**Exercise goal:** For the data that follows, print the line with "If you need", the line with "https://mastodon.localhost", and all lines between them, exactly as they stand. Omit pictures and add nothing.

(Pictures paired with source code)
———
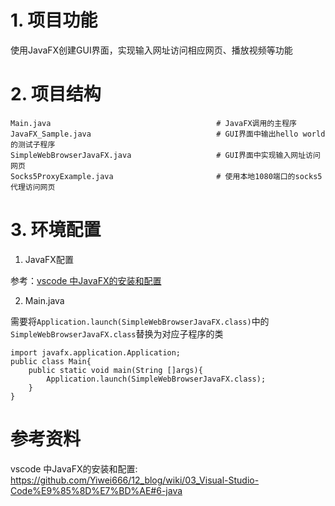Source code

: # 1. 项目功能

使用JavaFX创建GUI界面，实现输入网址访问相应网页、播放视频等功能

# 2. 项目结构

```
Main.java                                     # JavaFX调用的主程序
JavaFX_Sample.java                            # GUI界面中输出hello world的测试子程序
SimpleWebBrowserJavaFX.java                   # GUI界面中实现输入网址访问网页
Socks5ProxyExample.java                       # 使用本地1080端口的socks5代理访问网页
```


# 3. 环境配置

1. JavaFX配置

参考：[vscode 中JavaFX的安装和配置](https://github.com/Yiwei666/12_blog/wiki/03_Visual-Studio-Code%E9%85%8D%E7%BD%AE#6-java)

2. Main.java

需要将`Application.launch(SimpleWebBrowserJavaFX.class)`中的`SimpleWebBrowserJavaFX.class`替换为对应子程序的类

```
import javafx.application.Application;
public class Main{
    public static void main(String []args){
        Application.launch(SimpleWebBrowserJavaFX.class);
    }
}
```



# 参考资料

vscode 中JavaFX的安装和配置: https://github.com/Yiwei666/12_blog/wiki/03_Visual-Studio-Code%E9%85%8D%E7%BD%AE#6-java
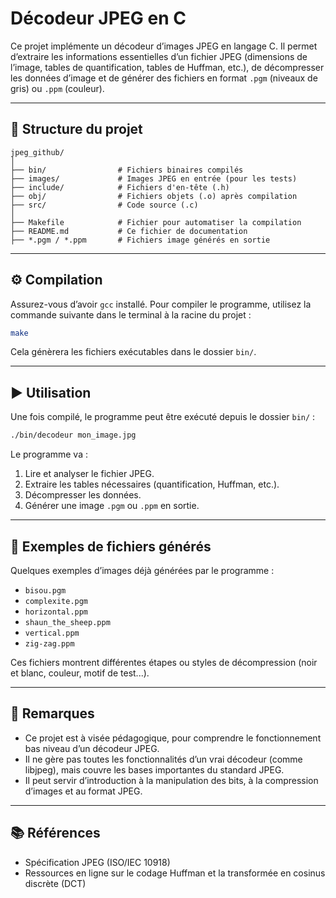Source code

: # Décodeur JPEG en C

Ce projet implémente un décodeur d’images JPEG en langage C. Il permet d’extraire les informations essentielles d’un fichier JPEG (dimensions de l’image, tables de quantification, tables de Huffman, etc.), de décompresser les données d’image et de générer des fichiers en format `.pgm` (niveaux de gris) ou `.ppm` (couleur).

---

## 📁 Structure du projet

```
jpeg_github/
│
├── bin/                # Fichiers binaires compilés
├── images/             # Images JPEG en entrée (pour les tests)
├── include/            # Fichiers d'en-tête (.h)
├── obj/                # Fichiers objets (.o) après compilation
├── src/                # Code source (.c)
│
├── Makefile            # Fichier pour automatiser la compilation
├── README.md           # Ce fichier de documentation
├── *.pgm / *.ppm       # Fichiers image générés en sortie
```

---

## ⚙️ Compilation

Assurez-vous d’avoir `gcc` installé. Pour compiler le programme, utilisez la commande suivante dans le terminal à la racine du projet :

```bash
make
```

Cela génèrera les fichiers exécutables dans le dossier `bin/`.

---

## ▶️ Utilisation

Une fois compilé, le programme peut être exécuté depuis le dossier `bin/` :

```bash
./bin/decodeur mon_image.jpg
```

Le programme va :

1. Lire et analyser le fichier JPEG.
2. Extraire les tables nécessaires (quantification, Huffman, etc.).
3. Décompresser les données.
4. Générer une image `.pgm` ou `.ppm` en sortie.

---

## 🧪 Exemples de fichiers générés

Quelques exemples d’images déjà générées par le programme :

- `bisou.pgm`
- `complexite.pgm`
- `horizontal.ppm`
- `shaun_the_sheep.ppm`
- `vertical.ppm`
- `zig-zag.ppm`

Ces fichiers montrent différentes étapes ou styles de décompression (noir et blanc, couleur, motif de test...).

---

## 📌 Remarques

- Ce projet est à visée pédagogique, pour comprendre le fonctionnement bas niveau d’un décodeur JPEG.
- Il ne gère pas toutes les fonctionnalités d’un vrai décodeur (comme libjpeg), mais couvre les bases importantes du standard JPEG.
- Il peut servir d’introduction à la manipulation des bits, à la compression d’images et au format JPEG.

---

## 📚 Références

- Spécification JPEG (ISO/IEC 10918)
- Ressources en ligne sur le codage Huffman et la transformée en cosinus discrète (DCT)
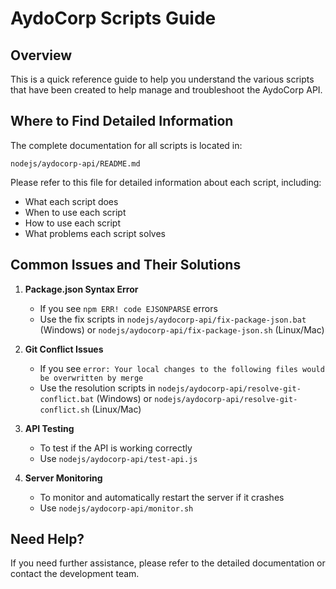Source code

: # AydoCorp Scripts Guide

## Overview

This is a quick reference guide to help you understand the various scripts that have been created to help manage and troubleshoot the AydoCorp API.

## Where to Find Detailed Information

The complete documentation for all scripts is located in:

```
nodejs/aydocorp-api/README.md
```

Please refer to this file for detailed information about each script, including:
- What each script does
- When to use each script
- How to use each script
- What problems each script solves

## Common Issues and Their Solutions

1. **Package.json Syntax Error**
   - If you see `npm ERR! code EJSONPARSE` errors
   - Use the fix scripts in `nodejs/aydocorp-api/fix-package-json.bat` (Windows) or `nodejs/aydocorp-api/fix-package-json.sh` (Linux/Mac)

2. **Git Conflict Issues**
   - If you see `error: Your local changes to the following files would be overwritten by merge`
   - Use the resolution scripts in `nodejs/aydocorp-api/resolve-git-conflict.bat` (Windows) or `nodejs/aydocorp-api/resolve-git-conflict.sh` (Linux/Mac)

3. **API Testing**
   - To test if the API is working correctly
   - Use `nodejs/aydocorp-api/test-api.js`

4. **Server Monitoring**
   - To monitor and automatically restart the server if it crashes
   - Use `nodejs/aydocorp-api/monitor.sh`

## Need Help?

If you need further assistance, please refer to the detailed documentation or contact the development team.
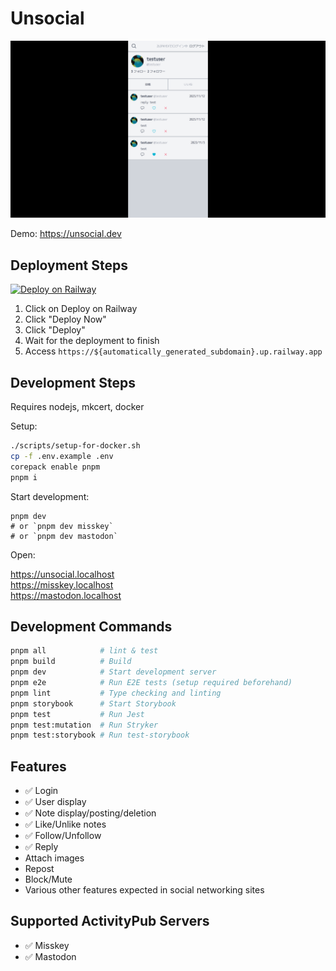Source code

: # Unsocial

![](screenshot.png)

Demo: https://unsocial.dev

## Deployment Steps

[![Deploy on Railway](https://railway.app/button.svg)](https://railway.app/template/Zw0SlL?referralCode=mveF9L)

1. Click on Deploy on Railway
2. Click "Deploy Now"
3. Click "Deploy"
4. Wait for the deployment to finish
5. Access `https://${automatically_generated_subdomain}.up.railway.app`

## Development Steps

Requires nodejs, mkcert, docker

Setup:

```sh
./scripts/setup-for-docker.sh
cp -f .env.example .env
corepack enable pnpm
pnpm i
```

Start development:

```
pnpm dev
# or `pnpm dev misskey`
# or `pnpm dev mastodon`
```

Open:

https://unsocial.localhost  
https://misskey.localhost  
https://mastodon.localhost

## Development Commands

```sh
pnpm all            # lint & test
pnpm build          # Build
pnpm dev            # Start development server
pnpm e2e            # Run E2E tests (setup required beforehand)
pnpm lint           # Type checking and linting
pnpm storybook      # Start Storybook
pnpm test           # Run Jest
pnpm test:mutation  # Run Stryker
pnpm test:storybook # Run test-storybook
```

## Features

- ✅ Login
- ✅ User display
- ✅ Note display/posting/deletion
- ✅ Like/Unlike notes
- ✅ Follow/Unfollow
- ✅ Reply
- Attach images
- Repost
- Block/Mute
- Various other features expected in social networking sites

## Supported ActivityPub Servers

- ✅ Misskey
- ✅ Mastodon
———
**Answer to this problem:**
If you need further assistance, please refer to the detailed documentation or contact the development team.
Source code

: # Unsocial

![](screenshot.png)

Demo: https://unsocial.dev

## Deployment Steps

[![Deploy on Railway](https://railway.app/button.svg)](https://railway.app/template/Zw0SlL?referralCode=mveF9L)

1. Click on Deploy on Railway
2. Click "Deploy Now"
3. Click "Deploy"
4. Wait for the deployment to finish
5. Access `https://${automatically_generated_subdomain}.up.railway.app`

## Development Steps

Requires nodejs, mkcert, docker

Setup:

```sh
./scripts/setup-for-docker.sh
cp -f .env.example .env
corepack enable pnpm
pnpm i
```

Start development:

```
pnpm dev
# or `pnpm dev misskey`
# or `pnpm dev mastodon`
```

Open:

https://unsocial.localhost  
https://misskey.localhost  
https://mastodon.localhost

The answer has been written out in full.